Thresholding is the process of converting a grayscale image to a binary image (an image that contains only black and white pixels). This process is explained in the steps below: • A threshold value is determined according to the requirements (Say 128). • The pixels of the grayscale image with values greater than the threshold (>128) are replaced with pixels of maximum pixel value(255). • The pixels of the grayscale image with values lesser than the threshold (<128) are replaced with pixels of minimum pixel value(0). But this method doesn’t perform well on all images, especially when the image has different lighting conditions in different areas. In such cases, we go for adaptive thresholding. In adaptive thresholding the threshold value for each pixel is determined individually based on a small region around it. Thus we get different thresholds for different regions of the image and so this method performs well on images with varying illumination.

The steps involved in calculating the pixel value for each of the pixels in the thresholded image are as follows: • The threshold value T(x,y) is calculated by taking the mean of the blockSize×blockSize neighborhood of (x,y) and subtracting it by C (Constant subtracted from the mean or weighted mean). • Then depending on the threshold type passed, either one of the following operations in the below image is performed:

image

OpenCV provides us the adaptive threshold function to perform adaptive thresholding : Thres_img=cv.adaptiveThreshold ( src, maxValue, adaptiveMethod, thresholdType, blockSize, C) Image after applying adaptive thresholding :

image

Morphological Transformations

Morphological transformations are some simple operations based on the image shape. It is normally performed on binary images. Two basic morphological operators are Erosion and Dilation. Then its variant forms like Opening, Closing, Gradient etc also comes into play. For this project I have used its variant form closing, closing is a dilation followed by an erosion.

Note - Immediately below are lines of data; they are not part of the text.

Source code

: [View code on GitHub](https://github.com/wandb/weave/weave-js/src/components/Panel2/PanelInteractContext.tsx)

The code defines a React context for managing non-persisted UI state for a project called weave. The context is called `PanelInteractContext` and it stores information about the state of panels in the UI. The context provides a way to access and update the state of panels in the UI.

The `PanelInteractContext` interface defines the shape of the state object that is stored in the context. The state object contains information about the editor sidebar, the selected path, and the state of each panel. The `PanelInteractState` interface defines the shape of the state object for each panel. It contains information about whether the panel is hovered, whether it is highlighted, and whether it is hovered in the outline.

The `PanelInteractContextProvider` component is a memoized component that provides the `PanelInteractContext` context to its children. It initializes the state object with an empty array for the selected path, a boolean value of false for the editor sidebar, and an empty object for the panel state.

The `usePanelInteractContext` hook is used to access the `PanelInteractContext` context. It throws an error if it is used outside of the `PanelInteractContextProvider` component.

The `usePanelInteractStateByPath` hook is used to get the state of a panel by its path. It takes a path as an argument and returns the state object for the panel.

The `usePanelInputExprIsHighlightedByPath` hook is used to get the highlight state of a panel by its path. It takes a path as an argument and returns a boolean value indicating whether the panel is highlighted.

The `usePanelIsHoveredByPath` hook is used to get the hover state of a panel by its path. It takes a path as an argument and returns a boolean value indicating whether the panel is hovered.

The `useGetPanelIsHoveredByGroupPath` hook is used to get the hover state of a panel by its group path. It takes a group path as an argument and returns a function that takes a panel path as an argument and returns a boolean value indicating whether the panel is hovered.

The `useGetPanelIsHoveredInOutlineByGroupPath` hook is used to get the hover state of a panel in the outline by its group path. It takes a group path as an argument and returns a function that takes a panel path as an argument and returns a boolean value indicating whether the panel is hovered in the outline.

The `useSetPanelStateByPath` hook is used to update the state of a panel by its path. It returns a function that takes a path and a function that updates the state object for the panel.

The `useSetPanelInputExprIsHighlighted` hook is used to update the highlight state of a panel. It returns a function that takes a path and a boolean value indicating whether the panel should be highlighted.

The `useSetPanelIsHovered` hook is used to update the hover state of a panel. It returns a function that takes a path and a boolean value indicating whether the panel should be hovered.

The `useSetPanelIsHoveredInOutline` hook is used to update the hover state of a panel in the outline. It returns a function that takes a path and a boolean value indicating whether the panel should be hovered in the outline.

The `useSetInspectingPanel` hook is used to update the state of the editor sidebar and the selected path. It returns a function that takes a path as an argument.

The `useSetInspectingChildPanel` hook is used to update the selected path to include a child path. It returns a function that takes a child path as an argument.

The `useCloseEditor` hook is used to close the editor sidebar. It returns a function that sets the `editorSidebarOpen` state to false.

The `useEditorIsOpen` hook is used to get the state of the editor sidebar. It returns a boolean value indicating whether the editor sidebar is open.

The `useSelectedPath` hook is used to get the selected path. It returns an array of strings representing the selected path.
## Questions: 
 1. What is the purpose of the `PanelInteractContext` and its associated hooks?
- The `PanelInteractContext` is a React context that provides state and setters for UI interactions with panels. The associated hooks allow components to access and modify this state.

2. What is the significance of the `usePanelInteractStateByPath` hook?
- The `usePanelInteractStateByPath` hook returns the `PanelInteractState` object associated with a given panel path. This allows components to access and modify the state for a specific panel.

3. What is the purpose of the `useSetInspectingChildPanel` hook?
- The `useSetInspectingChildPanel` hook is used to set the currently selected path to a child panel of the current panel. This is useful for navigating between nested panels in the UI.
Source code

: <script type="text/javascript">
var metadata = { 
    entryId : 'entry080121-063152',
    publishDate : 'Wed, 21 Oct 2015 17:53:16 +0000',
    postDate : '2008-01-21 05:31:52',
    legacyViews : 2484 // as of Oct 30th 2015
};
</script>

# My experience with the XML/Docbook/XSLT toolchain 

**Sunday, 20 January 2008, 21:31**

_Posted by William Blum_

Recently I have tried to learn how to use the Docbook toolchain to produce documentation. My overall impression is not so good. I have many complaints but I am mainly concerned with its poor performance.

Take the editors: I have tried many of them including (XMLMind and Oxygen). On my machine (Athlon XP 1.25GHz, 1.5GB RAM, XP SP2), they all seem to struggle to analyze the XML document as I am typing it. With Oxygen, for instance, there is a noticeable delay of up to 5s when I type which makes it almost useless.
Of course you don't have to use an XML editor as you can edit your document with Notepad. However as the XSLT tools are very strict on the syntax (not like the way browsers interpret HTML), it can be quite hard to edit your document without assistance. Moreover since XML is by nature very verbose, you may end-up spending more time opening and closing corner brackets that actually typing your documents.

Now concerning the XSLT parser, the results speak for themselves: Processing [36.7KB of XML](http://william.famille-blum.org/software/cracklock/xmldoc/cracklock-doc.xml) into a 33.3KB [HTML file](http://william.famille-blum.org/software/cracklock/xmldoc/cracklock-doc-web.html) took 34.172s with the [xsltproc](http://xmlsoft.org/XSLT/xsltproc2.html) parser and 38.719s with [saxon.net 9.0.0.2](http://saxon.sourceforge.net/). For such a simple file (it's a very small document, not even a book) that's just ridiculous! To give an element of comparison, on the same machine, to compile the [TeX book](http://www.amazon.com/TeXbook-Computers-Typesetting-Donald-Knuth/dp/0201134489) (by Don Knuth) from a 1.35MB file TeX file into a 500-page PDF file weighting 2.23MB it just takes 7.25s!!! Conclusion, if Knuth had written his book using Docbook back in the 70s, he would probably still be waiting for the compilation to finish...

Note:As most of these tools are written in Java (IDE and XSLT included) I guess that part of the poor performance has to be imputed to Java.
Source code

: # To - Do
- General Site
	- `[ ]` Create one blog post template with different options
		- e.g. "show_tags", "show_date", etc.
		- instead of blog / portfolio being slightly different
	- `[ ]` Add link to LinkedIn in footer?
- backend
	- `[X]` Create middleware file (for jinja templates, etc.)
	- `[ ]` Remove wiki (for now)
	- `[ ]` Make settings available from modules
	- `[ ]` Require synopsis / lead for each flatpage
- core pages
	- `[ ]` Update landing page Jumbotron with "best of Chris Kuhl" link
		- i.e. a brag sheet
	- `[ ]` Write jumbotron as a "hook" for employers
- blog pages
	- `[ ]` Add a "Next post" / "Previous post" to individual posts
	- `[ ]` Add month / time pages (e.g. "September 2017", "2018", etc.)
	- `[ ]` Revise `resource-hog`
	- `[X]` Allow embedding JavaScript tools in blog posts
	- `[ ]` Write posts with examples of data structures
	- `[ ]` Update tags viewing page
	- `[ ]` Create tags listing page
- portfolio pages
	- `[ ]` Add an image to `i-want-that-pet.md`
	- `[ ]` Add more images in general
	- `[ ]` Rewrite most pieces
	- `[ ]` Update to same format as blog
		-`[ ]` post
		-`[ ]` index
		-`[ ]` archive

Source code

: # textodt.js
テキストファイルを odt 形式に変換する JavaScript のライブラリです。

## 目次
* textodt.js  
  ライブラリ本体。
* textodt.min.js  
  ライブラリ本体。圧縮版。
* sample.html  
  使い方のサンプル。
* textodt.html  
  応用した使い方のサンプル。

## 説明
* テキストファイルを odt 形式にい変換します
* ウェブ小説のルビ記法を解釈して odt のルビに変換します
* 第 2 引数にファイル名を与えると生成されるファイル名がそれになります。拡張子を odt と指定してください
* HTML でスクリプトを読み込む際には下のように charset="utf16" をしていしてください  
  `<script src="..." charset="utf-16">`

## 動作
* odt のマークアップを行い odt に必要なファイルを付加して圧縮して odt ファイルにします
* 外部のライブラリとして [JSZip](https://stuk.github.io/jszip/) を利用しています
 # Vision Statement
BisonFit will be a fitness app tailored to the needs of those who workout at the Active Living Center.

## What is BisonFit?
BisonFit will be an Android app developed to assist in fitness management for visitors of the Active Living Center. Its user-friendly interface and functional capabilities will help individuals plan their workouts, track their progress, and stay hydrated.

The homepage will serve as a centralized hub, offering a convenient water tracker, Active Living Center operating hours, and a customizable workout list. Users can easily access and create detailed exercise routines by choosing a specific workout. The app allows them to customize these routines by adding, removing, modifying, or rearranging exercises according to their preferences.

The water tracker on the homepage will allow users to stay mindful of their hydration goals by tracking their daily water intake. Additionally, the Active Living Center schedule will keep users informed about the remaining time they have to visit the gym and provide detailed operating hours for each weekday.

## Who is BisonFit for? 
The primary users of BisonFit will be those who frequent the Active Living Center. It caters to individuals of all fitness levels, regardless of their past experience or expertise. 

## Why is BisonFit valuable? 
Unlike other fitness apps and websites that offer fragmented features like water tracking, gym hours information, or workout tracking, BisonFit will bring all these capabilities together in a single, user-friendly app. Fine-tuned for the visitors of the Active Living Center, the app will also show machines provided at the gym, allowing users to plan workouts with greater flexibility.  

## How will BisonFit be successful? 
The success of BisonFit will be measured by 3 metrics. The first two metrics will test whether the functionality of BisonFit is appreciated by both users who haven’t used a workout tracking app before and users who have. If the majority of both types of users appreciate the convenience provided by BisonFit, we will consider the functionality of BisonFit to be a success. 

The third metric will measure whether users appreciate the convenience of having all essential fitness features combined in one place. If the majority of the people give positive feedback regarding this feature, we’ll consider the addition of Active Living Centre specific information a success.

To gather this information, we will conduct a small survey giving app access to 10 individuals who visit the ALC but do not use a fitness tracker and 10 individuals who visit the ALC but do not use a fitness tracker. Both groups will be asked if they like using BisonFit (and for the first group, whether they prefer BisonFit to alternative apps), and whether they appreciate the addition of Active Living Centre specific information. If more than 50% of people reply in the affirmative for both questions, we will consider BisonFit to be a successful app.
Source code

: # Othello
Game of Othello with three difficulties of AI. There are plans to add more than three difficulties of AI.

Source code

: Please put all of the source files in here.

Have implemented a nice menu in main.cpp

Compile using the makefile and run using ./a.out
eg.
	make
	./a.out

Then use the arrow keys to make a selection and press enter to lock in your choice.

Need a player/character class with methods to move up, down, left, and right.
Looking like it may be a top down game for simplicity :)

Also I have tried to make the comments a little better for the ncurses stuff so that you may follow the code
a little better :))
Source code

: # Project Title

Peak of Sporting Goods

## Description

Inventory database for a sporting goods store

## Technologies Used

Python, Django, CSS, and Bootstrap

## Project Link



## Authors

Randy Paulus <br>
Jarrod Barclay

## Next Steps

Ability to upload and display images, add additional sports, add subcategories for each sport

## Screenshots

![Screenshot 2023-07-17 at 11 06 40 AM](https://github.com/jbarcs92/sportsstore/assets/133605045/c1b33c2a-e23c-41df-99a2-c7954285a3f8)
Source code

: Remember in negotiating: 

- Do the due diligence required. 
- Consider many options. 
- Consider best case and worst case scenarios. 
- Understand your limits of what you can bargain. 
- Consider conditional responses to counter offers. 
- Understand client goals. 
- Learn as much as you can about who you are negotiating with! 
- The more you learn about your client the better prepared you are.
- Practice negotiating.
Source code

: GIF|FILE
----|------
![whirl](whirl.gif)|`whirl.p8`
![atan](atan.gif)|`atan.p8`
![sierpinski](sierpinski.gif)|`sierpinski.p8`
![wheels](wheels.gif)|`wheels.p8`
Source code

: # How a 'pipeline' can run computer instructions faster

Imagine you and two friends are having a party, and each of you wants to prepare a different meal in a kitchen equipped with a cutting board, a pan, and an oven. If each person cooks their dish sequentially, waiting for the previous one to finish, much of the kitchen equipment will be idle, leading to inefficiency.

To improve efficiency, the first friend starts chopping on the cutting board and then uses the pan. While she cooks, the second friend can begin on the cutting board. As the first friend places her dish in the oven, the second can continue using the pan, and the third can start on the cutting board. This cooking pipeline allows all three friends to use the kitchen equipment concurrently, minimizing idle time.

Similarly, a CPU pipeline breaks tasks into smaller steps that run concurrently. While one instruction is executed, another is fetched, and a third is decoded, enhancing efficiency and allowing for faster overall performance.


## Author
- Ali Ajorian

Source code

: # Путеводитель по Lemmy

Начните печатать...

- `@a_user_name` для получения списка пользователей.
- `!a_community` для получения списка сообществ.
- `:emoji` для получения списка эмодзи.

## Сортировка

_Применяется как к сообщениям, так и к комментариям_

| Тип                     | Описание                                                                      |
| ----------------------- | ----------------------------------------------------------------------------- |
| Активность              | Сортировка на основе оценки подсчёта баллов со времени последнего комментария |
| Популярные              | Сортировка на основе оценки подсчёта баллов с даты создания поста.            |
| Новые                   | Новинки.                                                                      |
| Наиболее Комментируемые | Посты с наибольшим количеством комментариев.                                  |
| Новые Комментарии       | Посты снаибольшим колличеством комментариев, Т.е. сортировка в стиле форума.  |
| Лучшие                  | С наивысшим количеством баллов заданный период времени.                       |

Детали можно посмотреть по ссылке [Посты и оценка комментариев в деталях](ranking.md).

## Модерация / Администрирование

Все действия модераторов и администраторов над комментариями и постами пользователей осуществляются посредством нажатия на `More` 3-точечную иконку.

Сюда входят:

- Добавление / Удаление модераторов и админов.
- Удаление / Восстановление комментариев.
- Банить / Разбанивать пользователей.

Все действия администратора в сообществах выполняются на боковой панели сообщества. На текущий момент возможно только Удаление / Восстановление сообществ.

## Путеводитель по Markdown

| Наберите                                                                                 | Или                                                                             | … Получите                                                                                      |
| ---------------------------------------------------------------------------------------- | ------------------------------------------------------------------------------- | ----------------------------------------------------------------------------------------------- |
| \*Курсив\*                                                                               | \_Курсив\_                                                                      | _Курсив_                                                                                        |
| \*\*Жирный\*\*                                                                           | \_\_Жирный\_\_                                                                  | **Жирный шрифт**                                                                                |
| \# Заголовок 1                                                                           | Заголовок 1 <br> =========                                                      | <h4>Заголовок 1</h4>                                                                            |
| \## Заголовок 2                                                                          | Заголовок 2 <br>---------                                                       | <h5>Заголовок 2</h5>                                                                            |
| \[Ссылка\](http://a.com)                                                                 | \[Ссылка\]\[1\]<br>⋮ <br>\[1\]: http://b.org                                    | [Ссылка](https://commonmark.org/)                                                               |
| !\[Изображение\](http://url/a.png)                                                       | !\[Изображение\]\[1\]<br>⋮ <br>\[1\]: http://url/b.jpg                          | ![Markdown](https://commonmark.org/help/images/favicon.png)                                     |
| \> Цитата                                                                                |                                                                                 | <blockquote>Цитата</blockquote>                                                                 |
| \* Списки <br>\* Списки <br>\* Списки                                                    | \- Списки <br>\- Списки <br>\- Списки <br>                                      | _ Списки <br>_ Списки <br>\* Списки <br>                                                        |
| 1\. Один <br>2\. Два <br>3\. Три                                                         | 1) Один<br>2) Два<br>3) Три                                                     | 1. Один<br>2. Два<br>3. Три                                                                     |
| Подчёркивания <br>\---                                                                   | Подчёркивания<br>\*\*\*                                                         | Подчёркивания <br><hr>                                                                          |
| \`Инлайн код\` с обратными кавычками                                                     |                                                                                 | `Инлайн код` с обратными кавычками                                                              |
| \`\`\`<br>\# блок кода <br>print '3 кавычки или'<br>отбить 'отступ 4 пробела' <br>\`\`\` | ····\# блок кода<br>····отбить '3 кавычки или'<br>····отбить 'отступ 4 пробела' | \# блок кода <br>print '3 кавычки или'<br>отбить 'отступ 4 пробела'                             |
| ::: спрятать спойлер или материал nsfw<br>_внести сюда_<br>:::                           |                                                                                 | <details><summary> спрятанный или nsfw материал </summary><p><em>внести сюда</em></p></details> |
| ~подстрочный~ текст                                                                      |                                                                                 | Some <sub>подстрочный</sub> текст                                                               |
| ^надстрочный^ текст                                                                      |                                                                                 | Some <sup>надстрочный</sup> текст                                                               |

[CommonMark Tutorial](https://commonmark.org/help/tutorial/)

As the name suggests, a closing is used to close holes inside of objects or for connecting components together. An erosion in an image “erodes” the foreground object and makes it smaller. A foreground pixel in the input image will be kept only if all pixels inside the structuring element are > 0. Otherwise, the pixels are set to 0 (i.e., background). Erosion is useful for removing small blobs in an image or disconnecting two connected objects. The opposite of an erosion is a dilation. Just like an erosion will eat away at the foreground pixels, a dilation will grow the foreground pixels. Dilations increase the size of foreground objects and are especially useful for joining broken parts of an image together. Performing the closing operation is again accomplished by making a call to cv2.morphologyEx, but this time we are going to indicate that our morphological operation is a closing by specifying the cv2.MORPH_CLOSE. Image after applying morphological transformation:

image

Gaussian Blurring

Gaussian smoothing is used to remove noise that approximately follows a Gaussian distribution. The end result is that our image is less blurred, but more “naturally blurred,” than using the average in average blurring. Furthermore, based on this weighting we’ll be able to preserve more of the edges in our image as compared to average smoothing. Gaussian blurring is similar to average blurring, but instead of using a simple mean, we are now using a weighted mean, where neighbourhood pixels that are closer to the central pixel contribute more “weight” to the average. Gaussian smoothing uses a kernel of M X N, where both M and N are odd integers. Image after applying Gaussian blurring:

image

After applying all these image pre-processing techniques, images have been converted into n-dimension array

image

Further 2 more transformations have been applied on this n-dimensional array. The pixel values initially range from 0-255. They are first brought to 0-1 range by dividing all pixel values by 255. Then, they are normalized. Then, the data is shuffled and splitted into training and validation sets. Since the number of samples is not big enough and in deep learning we need large amounts of data and in some cases it is not feasible to collect thousands or millions of images, so data augmentation comes to the rescue. Data Augmentation is a technique that can be used to artificially expand the size of a training set by creating modified data from the existing one. It is a good practice to use data augmentation if you want to prevent overfitting, or the initial dataset is too small to train on, or even if you want to squeeze better performance from your model. In general, data augmentation is frequently used when building a deep learning model. To augment images when using Keras as our deep learning framework we can use ImageDataGenerator (tf.keras.preprocessing.image.ImageDataGenerator) that generates batches of tensor images with real-time data augmentation.

image

image

Testing

A helper function has been made to test the model on test data in which image pre-processing and transformations have been applied to get the final output

image

Result

The model achieves:

  1. Accuracy = 89.13%
  2. Precision = 91%
  3. Recall = 90%
  4. F1-score= 90%

Below is the full report:

image

Owner
Mohit Kaushik
Mohit Kaushik
Run tesseract with the tesserocr bindings with @OCR-D's interfaces

ocrd_tesserocr Crop, deskew, segment into regions / tables / lines / words, or recognize with tesserocr Introduction This package offers OCR-D complia

OCR-D 38 Oct 14, 2022
A Tensorflow model for text recognition (CNN + seq2seq with visual attention) available as a Python package and compatible with Google Cloud ML Engine.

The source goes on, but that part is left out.